Mike Evans Sees More Diverse Role in Bucs' New Offense

Tampa Bay's record-setting 10th-year receiver feels energized by the team's new offensive scheme, which he believes will move him around the formation more than ever and greatly increase the variety of his routes


Early in his NFL career, Tampa Bay Buccaneers wide receiver Mike Evans sought some perspective from fellow Galveston, Texas native Casey Hampton, the Pittsburgh Steelers' five-time Pro Bowl nose tackle. Hampton's 12-year playing career ended two years before Evans hit the NFL in 2014 as the seventh overall pick in the draft, and the former Texas A&M star wanted to know what adjusting to the NFL would be like. Hampton told him that he would find more success year by year as the game slowed down for him to a degree he probably wouldn't believe.

"And each year it happened," said Evans on the seventh day of the Buccaneers' 2023 training camp, sounding a bit incredulous. "I swear, the game slows down for me, I'm able to make adjustments during the game. It's been cool. It comes with playing the game a lot and getting that experience."

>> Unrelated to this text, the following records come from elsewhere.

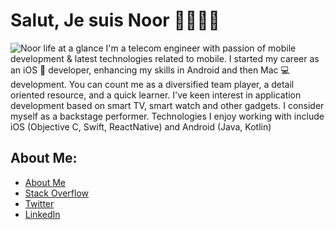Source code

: # Salut, Je suis Noor 👩🏻‍💻📱

<img src="https://raw.githubusercontent.com/noorulain17/noorulain17/master/bg_noor_life.jpg" alt="Noor life at a glance">
I'm a telecom engineer with passion of mobile development & latest technologies related to mobile. I started my career as an iOS  developer, enhancing my skills in Android and then Mac 💻 development.
You can count me as a diversified team player, a detail oriented resource, and a quick learner. I've keen interest in application development based on smart TV, smart watch and other gadgets.
I consider myself as a backstage performer.
Technologies I enjoy working with include iOS (Objective C, Swift, ReactNative) and Android (Java, Kotlin)

## About Me:
- <a href="https://about.me/noorulainalisiddiqui">About Me</a>
- <a href="https://stackoverflow.com/users/4439983/noor">Stack Overflow</a> 
- <a href="https://twitter.com/noorulain_ali">Twitter</a> 
- <a href="https://www.linkedin.com/in/noorulainalisiddiqui/">LinkedIn</a> 
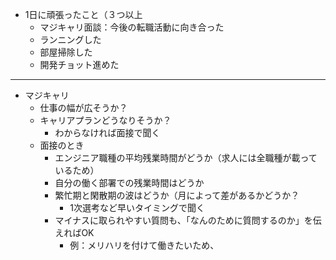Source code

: 
- 1日に頑張ったこと（３つ以上
	- マジキャリ面談：今後の転職活動に向き合った
	- ランニングした
	- 部屋掃除した
	- 開発チョット進めた

----

- マジキャリ
	- 仕事の幅が広そうか？
	- キャリアプランどうなりそうか？
		- わからなければ面接で聞く
	- 面接のとき
		- エンジニア職種の平均残業時間がどうか（求人には全職種が載っているため）
		- 自分の働く部署での残業時間はどうか
		- 繁忙期と閑散期の波はどうか（月によって差があるかどうか？
			- 1次選考など早いタイミングで聞く
		- マイナスに取られやすい質問も、「なんのために質問するのか」を伝えればOK
			- 例：メリハリを付けて働きたいため、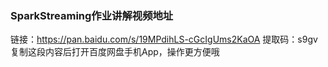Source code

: ### SparkStreaming作业讲解视频地址

链接：https://pan.baidu.com/s/19MPdihLS-cGcIgUms2KaOA 
提取码：s9gv 
复制这段内容后打开百度网盘手机App，操作更方便哦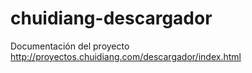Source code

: # chuidiang-descargador

Documentación del proyecto http://proyectos.chuidiang.com/descargador/index.html
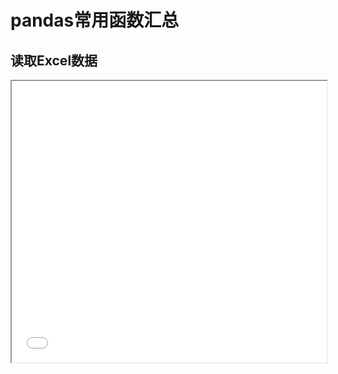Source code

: # pandas常用函数汇总

## 读取Excel数据


<iframe src="//player.bilibili.com/player.html?aid=463799129&bvid=BV11L411g7U1&cid=432476626&page=1" width="100%" height="450px" > </iframe>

That's as good an explanation as any as to how Evans has been so historically consistent in his career, which is now entering its 10th season. Famously, he's the first player in NFL history to surpass 1,000 yards in each of his first nine seasons, and if he makes it 10 this year he'll tie his boyhood idol, Randy Moss, for second on that list at any point in a player's career, behind only Jerry Rice.

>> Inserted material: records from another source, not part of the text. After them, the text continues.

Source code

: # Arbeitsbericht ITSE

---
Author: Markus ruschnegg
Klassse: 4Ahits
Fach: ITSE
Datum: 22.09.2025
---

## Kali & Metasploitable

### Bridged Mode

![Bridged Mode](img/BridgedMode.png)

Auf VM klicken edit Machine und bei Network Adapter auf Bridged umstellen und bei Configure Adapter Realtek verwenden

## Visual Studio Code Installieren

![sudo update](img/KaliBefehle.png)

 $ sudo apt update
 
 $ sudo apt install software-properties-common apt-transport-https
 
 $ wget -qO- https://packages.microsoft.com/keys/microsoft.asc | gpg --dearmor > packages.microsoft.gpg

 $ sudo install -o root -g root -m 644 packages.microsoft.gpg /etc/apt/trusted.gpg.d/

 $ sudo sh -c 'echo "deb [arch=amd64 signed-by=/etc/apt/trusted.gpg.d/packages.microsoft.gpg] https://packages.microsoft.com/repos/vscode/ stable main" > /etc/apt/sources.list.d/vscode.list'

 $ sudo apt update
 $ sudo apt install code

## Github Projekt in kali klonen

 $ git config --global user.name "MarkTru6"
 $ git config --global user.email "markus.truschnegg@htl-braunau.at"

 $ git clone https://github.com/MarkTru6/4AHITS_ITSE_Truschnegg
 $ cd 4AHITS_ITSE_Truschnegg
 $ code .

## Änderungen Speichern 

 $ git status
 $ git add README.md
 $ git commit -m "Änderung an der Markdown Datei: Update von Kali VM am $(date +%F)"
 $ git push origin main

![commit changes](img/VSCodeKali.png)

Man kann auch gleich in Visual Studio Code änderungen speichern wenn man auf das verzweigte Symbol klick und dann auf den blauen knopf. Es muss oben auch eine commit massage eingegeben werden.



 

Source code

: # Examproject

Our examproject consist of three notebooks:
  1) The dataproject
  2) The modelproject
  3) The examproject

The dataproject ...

Evans is a decade into his career but still only 29, and he says he feels better physically than he did in his early seasons as he has continued to learn new lessons as how to maintain his body. What's particularly nice for Evans on the cusp of season number 10 is that he's also energized by the new offense being installed by first-year coordinator Dave Canales. Evans has rampaged through some of the Bucs' early camp practices, which is not anything particularly new, but what is new is how he's getting that production.

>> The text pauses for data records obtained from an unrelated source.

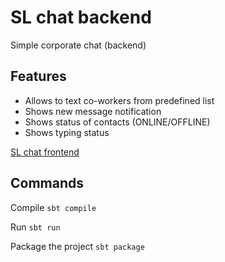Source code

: # SL chat backend

Simple corporate chat (backend)

## Features

- Allows to text co-workers from predefined list
- Shows new message notification
- Shows status of contacts (ONLINE/OFFLINE)
- Shows typing status


[SL chat frontend](https://github.com/a-xp/sl_chat_client)

## Commands

Compile `sbt compile`

Run `sbt run`

Package the project `sbt package`




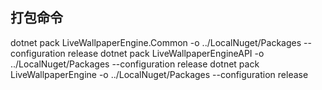 ## 打包命令
dotnet pack LiveWallpaperEngine.Common -o ../LocalNuget/Packages --configuration release
dotnet pack LiveWallpaperEngineAPI -o ../LocalNuget/Packages --configuration release
dotnet pack LiveWallpaperEngine -o ../LocalNuget/Packages --configuration release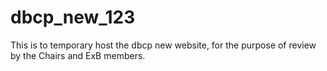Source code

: # dbcp_new_123
This is to temporary host the dbcp new website, for the purpose of review by the Chairs and ExB members.
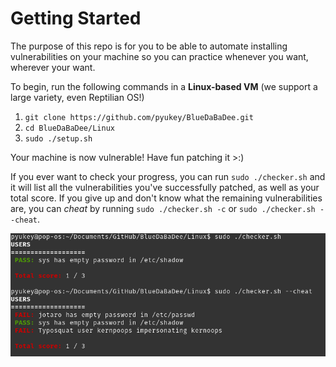 # Getting Started

The purpose of this repo is for you to be able to automate installing vulnerabilities on your machine so you can practice whenever you want, wherever your want.

To begin, run the following commands in a **Linux-based VM** (we support a large variety, even Reptilian OS!)

1. `git clone https://github.com/pyukey/BlueDaBaDee.git`
2. `cd BlueDaBaDee/Linux`
3. `sudo ./setup.sh`

Your machine is now vulnerable! Have fun patching it >:)

If you ever want to check your progress, you can run `sudo ./checker.sh` and it will list all the vulnerabilities you've successfully patched, as well as your total score. If you give up and don't know what the remaining vulnerabilities are, you can *cheat* by running `sudo ./checker.sh -c` or `sudo ./checker.sh --cheat`. 

![test image](./SPOILER_image.webp)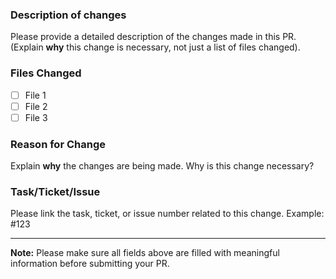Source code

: ### Description of changes
Please provide a detailed description of the changes made in this PR. (Explain **why** this change is necessary, not just a list of files changed).

### Files Changed
- [ ] File 1
- [ ] File 2
- [ ] File 3

### Reason for Change
Explain **why** the changes are being made. Why is this change necessary?

### Task/Ticket/Issue
Please link the task, ticket, or issue number related to this change. Example: #123

---

**Note:** Please make sure all fields above are filled with meaningful information before submitting your PR.
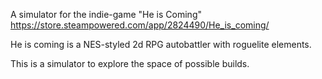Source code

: A simulator for the indie-game "He is Coming"
https://store.steampowered.com/app/2824490/He_is_coming/

He is coming is a NES-styled 2d RPG autobattler with roguelite elements.

This is a simulator to explore the space of possible builds.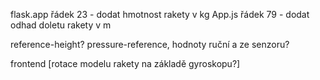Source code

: flask.app řádek 23 - dodat hmotnost rakety v kg
App.js řádek 79 - dodat odhad doletu rakety v m

reference-height?
pressure-reference, hodnoty ruční a ze senzoru?

frontend [rotace modelu rakety na základě gyroskopu?]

"I love what Dave has brought, a different type of energy," said Evans. "He's a real interesting guy, really fun to be around. In the past, I've been moved around a lot, but in this offense I'm going to be moved around even more, so it will be harder to get a double-team on me. I'm looking forward to seeing what we are able to do this year."

Last season, saw 75% of his snaps split out wide, with about 53% of his routes coming from the right side of the offense. He also only went in motion before routes 17 times all of last season, so perhaps some of these new instances of being "moved around" will come before the snap. Compare that to teammate Chris Godwin, whose 124 routes after motion ranked second in the entire NFL to the Lions' Amon-Ra St. Brown. Plus, Canales has introduced some new wrinkles for his receivers that Evans has flat-out never encountered before, which is obviously a surprising development this far into his career.

"I'm moved all over the place," Evans reiterated. "Everybody has the same plays pretty much, it's just when to call them, they're called different things. But there's a few different routes I've never seen before and I look forward to running some of these different routes. It's going to be hard to stop some of these routes."

In 2022, Evans ran a total of 615 routes, and over 70% of them were either ins, outs, hitches or goes. He only ran a slant on 7.6% of his routes, and only was used on crossers on 3.7% of them. While Godwin was a frequent screen target, that accounted for only 3.1% of Evans' routes. Evans is looking forward to more variety in 2023, because he believes he can make an impact on every type of route. (All stats courtesy of NFL Next Gen Stats.)

"I'm going to be in more positions to get the ball, and that's what I want as a competitor, as a guy with my skillset," he said. "I want to be able to do everything. I don't want to be limited to just deep in-cuts, deep outs and go balls. I want to be able to do everything, because that's what I can do."